Δx = eE (R) / (2m) · t ² (2)
Here, m is the mass of electrons, and t is the flight time of electrons.

The important point is that since the electric field E (R) is inversely proportional to the first order of the inter-beam distance R, the positional deviation Δx is also inversely proportional to the first order of the inter-beam distance R as shown in FIG. is there.

Therefore, it is considered that the positional deviation Δx caused by the inter-beam interaction is qualitatively inversely proportional to the distance between the openings 28a of the blanking aperture array 29 (more precisely, the beam shaping aperture plate 28).

Therefore, in the present embodiment, the ON state due to the Coulomb force acting between the plurality of beams (corresponding to the first linear current and the second linear current) that respectively pass through the plurality of openings 28a of the blanking aperture array 29. Of the plurality of apertures 28a on the blanking aperture array 29 so that the irradiation position shift (corresponding to Δx) on the target surface of the beam (corresponding to the first linear current) of the beam is equal to or less than an allowable value. Arrangement is defined. In the present embodiment, the arrangement (arrangement) of the plurality of openings 28a on the blanking aperture array 29 is based on the distance between the plurality of beams (corresponding to R described above) and the Coulomb force acting between the plurality of beams. The relationship between the positional deviation of the beam in the ON state (corresponding to the above-mentioned Δx), that is, the positional deviation Δx caused by the above-mentioned beam-to-beam interaction is qualitatively determined. A relationship inversely proportional to the distance between the apertures 28a of the aperture plate 28) (relation represented by the graph in FIG. 6B), and using another expression, can be obtained by changing the distance between the beams. It is determined in consideration of the positional information of the beam in the on-state caused by the Coulomb force acting on. For example, the plurality of openings 28a is 2p or more, which is twice the length p in the X-axis direction of the openings, that is, the above-described complementary lithography is performed using the electron beam exposure apparatus 100 according to the present embodiment, and line and The pitch is set to 2p or more of the line portion to be cut when the space pattern is cut.

However, in consideration of the ability to adjust the irradiation position of the beam to be turned on via the control unit 64 by the main controller 50, the above-mentioned allowable value is determined and the positional deviation of the beam in the on state (corresponding to the above Δx) ) In the X-axis direction of the plurality of openings 28a of the beam shaping aperture plate 28 and the distance between the closest openings 28a (pitch in a direction inclined by a predetermined angle with respect to the X-axis) ) May be defined. For example, the pitch in the X axis direction may be determined in consideration of the ability of the stage feedback deflector 40 to adjust the irradiation position of the electron beam EB ₃ in the X axis direction.
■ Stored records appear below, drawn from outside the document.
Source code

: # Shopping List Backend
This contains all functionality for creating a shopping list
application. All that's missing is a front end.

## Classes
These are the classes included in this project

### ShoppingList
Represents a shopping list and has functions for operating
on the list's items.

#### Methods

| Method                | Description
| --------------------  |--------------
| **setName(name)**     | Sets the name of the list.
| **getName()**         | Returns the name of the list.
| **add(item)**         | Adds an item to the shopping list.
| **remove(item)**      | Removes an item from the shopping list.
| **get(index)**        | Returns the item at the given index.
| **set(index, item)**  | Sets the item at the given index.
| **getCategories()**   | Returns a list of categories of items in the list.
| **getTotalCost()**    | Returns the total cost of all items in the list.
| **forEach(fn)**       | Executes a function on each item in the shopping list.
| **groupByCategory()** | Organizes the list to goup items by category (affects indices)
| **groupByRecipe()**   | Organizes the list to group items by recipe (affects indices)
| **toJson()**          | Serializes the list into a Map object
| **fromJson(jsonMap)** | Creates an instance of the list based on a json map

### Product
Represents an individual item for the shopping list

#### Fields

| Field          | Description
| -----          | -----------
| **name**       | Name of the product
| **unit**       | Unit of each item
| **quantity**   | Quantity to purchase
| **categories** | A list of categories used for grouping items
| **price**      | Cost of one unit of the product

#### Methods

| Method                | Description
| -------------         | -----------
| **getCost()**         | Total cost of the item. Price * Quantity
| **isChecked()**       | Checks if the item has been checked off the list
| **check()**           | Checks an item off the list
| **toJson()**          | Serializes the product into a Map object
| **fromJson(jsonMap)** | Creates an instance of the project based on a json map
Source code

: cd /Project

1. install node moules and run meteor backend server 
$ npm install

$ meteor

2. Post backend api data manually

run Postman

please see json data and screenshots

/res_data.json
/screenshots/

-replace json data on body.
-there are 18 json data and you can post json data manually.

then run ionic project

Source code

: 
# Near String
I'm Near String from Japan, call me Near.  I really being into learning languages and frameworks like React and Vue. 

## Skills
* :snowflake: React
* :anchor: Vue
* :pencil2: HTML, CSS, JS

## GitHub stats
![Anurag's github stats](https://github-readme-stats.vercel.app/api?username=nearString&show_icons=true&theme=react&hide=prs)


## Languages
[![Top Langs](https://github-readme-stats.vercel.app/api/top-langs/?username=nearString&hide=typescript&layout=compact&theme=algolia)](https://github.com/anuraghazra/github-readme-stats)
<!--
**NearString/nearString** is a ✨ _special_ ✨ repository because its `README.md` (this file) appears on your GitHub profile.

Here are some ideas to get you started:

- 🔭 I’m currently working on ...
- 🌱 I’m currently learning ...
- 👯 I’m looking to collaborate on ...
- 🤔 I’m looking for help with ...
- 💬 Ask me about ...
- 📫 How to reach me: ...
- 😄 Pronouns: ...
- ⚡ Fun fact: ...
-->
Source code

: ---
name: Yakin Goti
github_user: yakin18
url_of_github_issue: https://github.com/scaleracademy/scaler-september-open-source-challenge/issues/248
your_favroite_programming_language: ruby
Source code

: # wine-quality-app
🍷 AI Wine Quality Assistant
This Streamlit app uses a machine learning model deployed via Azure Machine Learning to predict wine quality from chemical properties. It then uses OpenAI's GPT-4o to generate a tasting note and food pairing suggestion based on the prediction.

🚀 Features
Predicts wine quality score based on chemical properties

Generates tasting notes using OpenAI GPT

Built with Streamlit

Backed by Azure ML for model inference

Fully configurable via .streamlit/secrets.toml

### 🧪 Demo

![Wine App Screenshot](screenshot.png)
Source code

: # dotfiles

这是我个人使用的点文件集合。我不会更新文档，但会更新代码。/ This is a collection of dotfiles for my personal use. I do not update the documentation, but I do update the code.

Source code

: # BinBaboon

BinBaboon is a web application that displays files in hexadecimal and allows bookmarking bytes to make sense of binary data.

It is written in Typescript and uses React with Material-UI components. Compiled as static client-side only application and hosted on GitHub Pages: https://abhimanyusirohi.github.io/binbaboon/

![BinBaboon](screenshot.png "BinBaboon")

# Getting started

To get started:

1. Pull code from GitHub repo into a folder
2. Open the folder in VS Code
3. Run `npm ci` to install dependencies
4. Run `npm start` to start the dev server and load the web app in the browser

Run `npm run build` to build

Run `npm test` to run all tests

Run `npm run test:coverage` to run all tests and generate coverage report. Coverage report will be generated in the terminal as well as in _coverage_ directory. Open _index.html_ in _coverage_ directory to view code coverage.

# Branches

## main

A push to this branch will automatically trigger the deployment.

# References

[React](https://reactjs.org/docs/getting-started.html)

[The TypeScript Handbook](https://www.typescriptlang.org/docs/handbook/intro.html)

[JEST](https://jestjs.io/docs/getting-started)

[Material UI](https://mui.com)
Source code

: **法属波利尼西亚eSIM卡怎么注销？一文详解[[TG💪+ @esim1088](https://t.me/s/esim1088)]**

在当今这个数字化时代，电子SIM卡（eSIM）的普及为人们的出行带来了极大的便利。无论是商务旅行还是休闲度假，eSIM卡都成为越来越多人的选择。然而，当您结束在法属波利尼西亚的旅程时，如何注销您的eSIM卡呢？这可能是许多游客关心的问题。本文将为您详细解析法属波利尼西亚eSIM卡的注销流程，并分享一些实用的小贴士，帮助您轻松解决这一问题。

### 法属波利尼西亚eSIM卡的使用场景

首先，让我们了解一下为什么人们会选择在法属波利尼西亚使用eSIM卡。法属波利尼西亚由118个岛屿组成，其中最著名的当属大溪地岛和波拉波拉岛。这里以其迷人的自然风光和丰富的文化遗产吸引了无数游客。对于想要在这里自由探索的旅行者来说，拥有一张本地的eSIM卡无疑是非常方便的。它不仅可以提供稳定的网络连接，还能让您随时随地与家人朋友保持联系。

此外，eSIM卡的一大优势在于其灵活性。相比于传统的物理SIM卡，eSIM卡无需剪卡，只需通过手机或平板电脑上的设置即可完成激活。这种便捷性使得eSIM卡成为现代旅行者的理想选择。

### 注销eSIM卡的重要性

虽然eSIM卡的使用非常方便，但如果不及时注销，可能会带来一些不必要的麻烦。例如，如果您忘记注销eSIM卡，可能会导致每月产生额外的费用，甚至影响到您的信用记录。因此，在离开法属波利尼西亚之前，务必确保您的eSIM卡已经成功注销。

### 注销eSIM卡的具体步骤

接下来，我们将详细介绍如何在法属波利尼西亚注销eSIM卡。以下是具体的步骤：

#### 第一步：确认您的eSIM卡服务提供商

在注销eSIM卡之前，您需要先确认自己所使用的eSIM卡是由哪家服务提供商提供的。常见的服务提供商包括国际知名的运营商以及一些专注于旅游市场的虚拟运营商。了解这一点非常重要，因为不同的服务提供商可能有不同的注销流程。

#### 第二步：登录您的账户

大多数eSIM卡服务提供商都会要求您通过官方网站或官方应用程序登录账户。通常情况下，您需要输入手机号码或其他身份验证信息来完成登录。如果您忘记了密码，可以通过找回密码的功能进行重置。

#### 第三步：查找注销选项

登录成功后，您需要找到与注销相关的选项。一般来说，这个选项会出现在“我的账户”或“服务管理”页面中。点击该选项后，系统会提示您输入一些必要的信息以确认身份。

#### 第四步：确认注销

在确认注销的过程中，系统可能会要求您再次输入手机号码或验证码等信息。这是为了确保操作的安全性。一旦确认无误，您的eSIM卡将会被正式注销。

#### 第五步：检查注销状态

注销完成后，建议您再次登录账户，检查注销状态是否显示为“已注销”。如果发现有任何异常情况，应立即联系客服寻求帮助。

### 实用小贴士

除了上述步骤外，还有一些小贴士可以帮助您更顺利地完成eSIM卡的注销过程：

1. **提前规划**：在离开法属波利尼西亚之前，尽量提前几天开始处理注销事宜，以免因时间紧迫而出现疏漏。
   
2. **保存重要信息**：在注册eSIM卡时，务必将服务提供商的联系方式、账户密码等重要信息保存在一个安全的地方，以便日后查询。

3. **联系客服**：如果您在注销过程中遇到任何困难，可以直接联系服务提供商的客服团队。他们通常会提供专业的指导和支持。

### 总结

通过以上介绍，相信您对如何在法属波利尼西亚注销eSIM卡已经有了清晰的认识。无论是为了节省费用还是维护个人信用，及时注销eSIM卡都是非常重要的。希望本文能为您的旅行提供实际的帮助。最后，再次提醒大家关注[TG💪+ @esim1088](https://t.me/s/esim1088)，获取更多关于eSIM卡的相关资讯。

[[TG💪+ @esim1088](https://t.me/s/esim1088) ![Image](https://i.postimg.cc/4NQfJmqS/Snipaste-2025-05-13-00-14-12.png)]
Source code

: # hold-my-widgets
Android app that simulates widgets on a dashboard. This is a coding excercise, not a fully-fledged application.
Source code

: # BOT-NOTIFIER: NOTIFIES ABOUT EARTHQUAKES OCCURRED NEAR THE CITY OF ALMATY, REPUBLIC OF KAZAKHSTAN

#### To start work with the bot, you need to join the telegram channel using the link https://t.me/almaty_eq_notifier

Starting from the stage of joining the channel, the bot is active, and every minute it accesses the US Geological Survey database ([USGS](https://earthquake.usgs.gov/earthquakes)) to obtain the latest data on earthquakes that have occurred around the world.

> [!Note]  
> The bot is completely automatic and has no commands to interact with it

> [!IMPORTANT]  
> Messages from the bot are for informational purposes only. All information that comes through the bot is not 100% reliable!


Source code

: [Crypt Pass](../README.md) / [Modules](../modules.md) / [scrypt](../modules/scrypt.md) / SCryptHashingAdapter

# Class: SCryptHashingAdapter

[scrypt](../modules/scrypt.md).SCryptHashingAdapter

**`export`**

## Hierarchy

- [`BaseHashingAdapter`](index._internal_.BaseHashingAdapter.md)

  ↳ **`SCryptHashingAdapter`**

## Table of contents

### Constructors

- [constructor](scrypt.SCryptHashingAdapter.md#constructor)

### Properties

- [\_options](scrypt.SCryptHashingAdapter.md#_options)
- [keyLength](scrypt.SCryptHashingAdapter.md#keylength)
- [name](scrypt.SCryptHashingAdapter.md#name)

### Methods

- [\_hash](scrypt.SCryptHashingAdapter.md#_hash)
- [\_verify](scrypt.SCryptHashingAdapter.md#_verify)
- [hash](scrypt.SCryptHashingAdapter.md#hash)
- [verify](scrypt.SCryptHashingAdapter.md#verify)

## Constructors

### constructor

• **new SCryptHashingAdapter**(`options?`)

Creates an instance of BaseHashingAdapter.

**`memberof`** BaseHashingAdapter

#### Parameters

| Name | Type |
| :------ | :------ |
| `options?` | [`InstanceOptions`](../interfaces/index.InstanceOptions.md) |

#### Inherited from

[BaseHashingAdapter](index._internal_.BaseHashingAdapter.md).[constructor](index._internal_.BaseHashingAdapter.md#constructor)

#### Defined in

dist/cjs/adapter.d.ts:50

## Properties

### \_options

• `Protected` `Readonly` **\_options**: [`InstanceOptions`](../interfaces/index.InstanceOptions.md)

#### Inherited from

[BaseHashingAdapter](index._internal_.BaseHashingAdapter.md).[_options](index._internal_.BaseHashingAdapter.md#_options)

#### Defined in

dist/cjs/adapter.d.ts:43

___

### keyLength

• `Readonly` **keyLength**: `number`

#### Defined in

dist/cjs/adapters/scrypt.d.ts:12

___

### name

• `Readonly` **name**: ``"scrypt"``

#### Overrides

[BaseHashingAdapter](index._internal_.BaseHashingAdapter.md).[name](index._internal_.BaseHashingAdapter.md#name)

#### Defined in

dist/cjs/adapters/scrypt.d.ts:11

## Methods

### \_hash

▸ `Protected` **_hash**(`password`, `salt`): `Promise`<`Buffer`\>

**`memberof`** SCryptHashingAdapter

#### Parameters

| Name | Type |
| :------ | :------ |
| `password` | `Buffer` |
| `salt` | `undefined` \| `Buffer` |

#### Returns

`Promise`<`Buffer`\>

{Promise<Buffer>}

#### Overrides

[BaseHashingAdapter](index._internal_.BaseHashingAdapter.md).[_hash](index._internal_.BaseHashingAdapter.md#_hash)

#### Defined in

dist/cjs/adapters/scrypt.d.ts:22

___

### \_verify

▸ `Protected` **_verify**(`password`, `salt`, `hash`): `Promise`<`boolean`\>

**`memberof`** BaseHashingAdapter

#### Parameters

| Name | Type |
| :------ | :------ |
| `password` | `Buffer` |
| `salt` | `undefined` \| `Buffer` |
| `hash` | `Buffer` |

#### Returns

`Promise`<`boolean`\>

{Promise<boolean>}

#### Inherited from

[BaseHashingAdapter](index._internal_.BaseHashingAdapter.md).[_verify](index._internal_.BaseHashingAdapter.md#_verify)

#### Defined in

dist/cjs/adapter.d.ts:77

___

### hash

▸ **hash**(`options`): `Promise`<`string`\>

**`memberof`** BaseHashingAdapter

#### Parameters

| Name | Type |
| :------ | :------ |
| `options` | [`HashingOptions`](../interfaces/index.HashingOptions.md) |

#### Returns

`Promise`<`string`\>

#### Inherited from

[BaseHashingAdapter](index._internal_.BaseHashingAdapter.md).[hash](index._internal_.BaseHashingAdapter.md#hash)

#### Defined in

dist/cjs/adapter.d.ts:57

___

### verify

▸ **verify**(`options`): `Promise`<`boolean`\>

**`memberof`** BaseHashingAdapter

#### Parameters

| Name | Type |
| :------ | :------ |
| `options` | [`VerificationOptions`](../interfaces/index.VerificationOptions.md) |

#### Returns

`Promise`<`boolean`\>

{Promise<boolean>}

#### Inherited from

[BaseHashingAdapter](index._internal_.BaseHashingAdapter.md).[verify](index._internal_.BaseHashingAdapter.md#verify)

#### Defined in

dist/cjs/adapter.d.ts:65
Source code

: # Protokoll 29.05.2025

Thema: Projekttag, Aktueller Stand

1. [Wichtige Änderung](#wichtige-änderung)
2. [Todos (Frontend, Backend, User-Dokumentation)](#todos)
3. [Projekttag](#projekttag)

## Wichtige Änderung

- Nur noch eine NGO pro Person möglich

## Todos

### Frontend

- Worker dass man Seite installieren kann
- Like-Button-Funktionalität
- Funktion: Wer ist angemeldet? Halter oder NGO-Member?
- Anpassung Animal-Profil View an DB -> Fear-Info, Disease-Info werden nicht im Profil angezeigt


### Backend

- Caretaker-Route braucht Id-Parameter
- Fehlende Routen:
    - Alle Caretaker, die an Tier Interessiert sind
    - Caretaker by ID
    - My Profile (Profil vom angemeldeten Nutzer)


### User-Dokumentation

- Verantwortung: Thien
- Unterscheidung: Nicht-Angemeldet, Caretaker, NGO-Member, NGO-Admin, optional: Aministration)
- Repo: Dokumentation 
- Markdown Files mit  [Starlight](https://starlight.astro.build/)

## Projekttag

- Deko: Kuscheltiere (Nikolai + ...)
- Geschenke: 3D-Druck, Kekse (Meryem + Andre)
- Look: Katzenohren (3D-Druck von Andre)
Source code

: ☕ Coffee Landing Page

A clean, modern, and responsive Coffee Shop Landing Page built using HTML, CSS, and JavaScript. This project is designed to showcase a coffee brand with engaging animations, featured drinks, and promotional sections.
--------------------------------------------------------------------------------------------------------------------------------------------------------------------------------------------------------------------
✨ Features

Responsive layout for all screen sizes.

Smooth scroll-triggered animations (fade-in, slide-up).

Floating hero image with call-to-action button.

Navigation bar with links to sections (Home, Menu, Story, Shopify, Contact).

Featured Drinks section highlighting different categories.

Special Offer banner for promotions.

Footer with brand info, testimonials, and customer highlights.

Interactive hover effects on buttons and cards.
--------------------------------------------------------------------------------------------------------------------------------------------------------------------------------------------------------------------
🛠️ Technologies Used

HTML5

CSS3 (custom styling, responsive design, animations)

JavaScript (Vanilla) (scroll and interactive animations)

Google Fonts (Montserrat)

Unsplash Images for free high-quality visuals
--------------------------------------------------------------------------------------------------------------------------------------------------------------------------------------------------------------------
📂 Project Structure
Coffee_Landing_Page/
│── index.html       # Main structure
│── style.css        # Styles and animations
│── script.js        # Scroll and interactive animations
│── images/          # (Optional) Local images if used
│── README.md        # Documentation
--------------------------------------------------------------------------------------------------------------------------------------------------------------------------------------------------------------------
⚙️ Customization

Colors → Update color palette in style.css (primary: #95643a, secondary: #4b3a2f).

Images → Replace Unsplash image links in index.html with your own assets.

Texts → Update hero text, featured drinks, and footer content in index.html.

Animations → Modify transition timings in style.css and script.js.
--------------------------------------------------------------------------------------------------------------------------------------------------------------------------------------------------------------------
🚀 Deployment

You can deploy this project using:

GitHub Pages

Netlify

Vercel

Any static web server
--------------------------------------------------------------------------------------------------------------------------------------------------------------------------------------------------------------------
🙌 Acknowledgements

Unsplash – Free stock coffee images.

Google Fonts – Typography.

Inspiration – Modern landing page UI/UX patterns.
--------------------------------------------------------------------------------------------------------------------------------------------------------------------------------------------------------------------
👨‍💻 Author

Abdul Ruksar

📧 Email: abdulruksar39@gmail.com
Next, the configuration of the stage device 83 will be described. FIG. 7 shows a perspective view of a state in which a wafer shuttle (hereinafter abbreviated as shuttle) 10 is mounted on the coarse / fine movement stage 85 of the stage device 83. FIG. 8 is a perspective view of the coarse / fine movement stage 85 shown in FIG. 7 in a state in which the shuttle 10 is detached (removed).

The surface plate 84 provided in the stage device 83 is actually installed on the bottom wall of the vacuum chamber 80 that partitions the exposure chamber 81. As shown in FIGS. 7 and 8, the coarse / fine movement stage 85 includes a coarse movement stage 85a and a fine movement stage 85b. The coarse movement stage 85a is disposed at a predetermined interval in the Y-axis direction, includes a pair of quadrangular columnar portions extending in the X-axis direction, and is movable on the surface plate 84 in the X-axis direction with a predetermined stroke, for example, 50 mm. is there. The fine movement stage 85b can move with respect to the coarse movement stage 85a in the Y-axis direction with a predetermined stroke, for example, 50 mm, and the remaining five degrees of freedom, that is, the X-axis direction, the Z-axis direction, and the rotation directions around the X-axis ( It is movable in a shorter stroke than the Y-axis direction in the θx direction), the rotation direction around the Y axis (θy direction), and the rotation direction around the Z axis (θz direction). Although not shown, the pair of square columnar portions of the coarse movement stage 85a are actually connected by a connection member (not shown) in a state that does not prevent the movement of the fine movement stage 85b in the Y-axis direction. It is integrated.

The coarse movement stage 85a is driven by a coarse movement stage drive system 86 (see FIG. 12) with a predetermined stroke (for example, 50 mm) in the X axis direction (see the long arrow in the X axis direction in FIG. 10). The coarse movement stage drive system 86 is constituted by a uniaxial drive mechanism that does not cause magnetic flux leakage in this embodiment, for example, a feed screw mechanism using a ball screw. The coarse movement stage drive system 86 is arranged between one square columnar portion of the pair of square columnar portions of the coarse movement stage and the surface plate 84. For example, a screw shaft is attached to the surface plate 84, and a ball (nut) is attached to one square columnar portion. In addition, the structure which attaches a ball | bowl to the surface plate 84 and attaches a screw shaft to one square pillar-shaped part may be sufficient.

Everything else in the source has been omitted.